Tasmania is an island separated from the Australian mainland by the Bass Strait. The island is itself a state of the Commonwealth of Australia, with its own regional government and parliament. Environmental issues are a frequent political battleground on an island where spectacular native forest ecosystems support both the local tourism and forestry industries (see Figure 3). Forestry, agriculture and fishing together make a combined contribution of around 10 percent to Tasmania’s economic output (Australia. Department of Treasury and Finance. Economic Policy Branch, 2013). The forestry industry operates in constant tension with regional and national environmental movements.

Figure 3: The Tasmanian forestry industry and protected native forest co-exist in close proximity. / Photo by Ta Ann Truths, Flickr, Creative Commons

For example, a long running protest has focused around the plan to build a pulp mill in Tasmania’s Tamar Valley. The Australian Government’s planning approval for the pulp mill (Australia. Department of the Environment, 2011) has a lengthy history of political opposition from a range of political, environmental and community groups (https://www.flickr.com/photos/jen_forward/4123593035). The project was originally planned by the Tasmanian forestry company Gunns Limited and has, on a number of occasions, been refused approval by the government as a result of environmental concerns. Gunns Limited has now gone into receivership, but the pulp mill proposal still has political capital, given Tasmania’s limited economic growth. The creation of a pulp mill operation has been projected as having the potential to bring more than AUS$6.7 billion into the Tasmanian economy[3]; yet significant concerns relating to the impact of the mill on the natural environment in the region have been loudly voiced by range of stakeholders such as the Australian Greens (political party) and the Wilderness Society (a prominent environmental lobby group).
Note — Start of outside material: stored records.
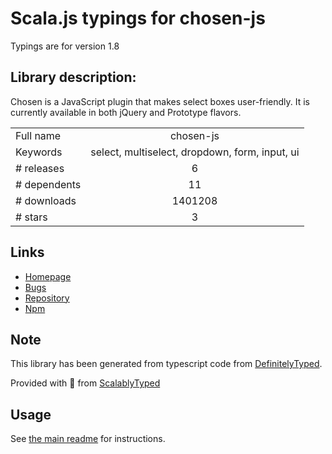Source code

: 
# Scala.js typings for chosen-js

Typings are for version 1.8

## Library description:
Chosen is a JavaScript plugin that makes select boxes user-friendly. It is currently available in both jQuery and Prototype flavors.

|                    |                 |
| ------------------ | :-------------: |
| Full name          | chosen-js |
| Keywords           | select, multiselect, dropdown, form, input, ui |
| # releases         | 6 |
| # dependents       | 11 |
| # downloads        | 1401208 |
| # stars            | 3 |

## Links
- [Homepage](https://harvesthq.github.io/chosen/)
- [Bugs](https://github.com/harvesthq/chosen/issues)
- [Repository](https://github.com/harvesthq/chosen)
- [Npm](https://www.npmjs.com/package/chosen-js)
    


## Note
This library has been generated from typescript code from [DefinitelyTyped](https://definitelytyped.org).

Provided with :purple_heart: from [ScalablyTyped](https://github.com/oyvindberg/ScalablyTyped)

## Usage
See [the main readme](../../readme.md) for instructions.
Despite the involvement of stakeholders from the environmental movement and the forestry industry in the negotiation of the Tasmanian Forests Agreement in 2011, the pulp mill proposal re-emerged as a significant political issue in the March 2014 Tasmanian state elections. The Tasmanian wilderness has been listed since 1982 by the United Nations Educational Scientific and Cultural Organization (UNESCO) as a site of world heritage significance. Signaling a prioritization of economic development over environmental protection, the Australian federal government issued an unprecedented proposal to UNESCO in January 2014, requesting that 74,000 hectares of World Heritage List forest be delisted and thus available for logging.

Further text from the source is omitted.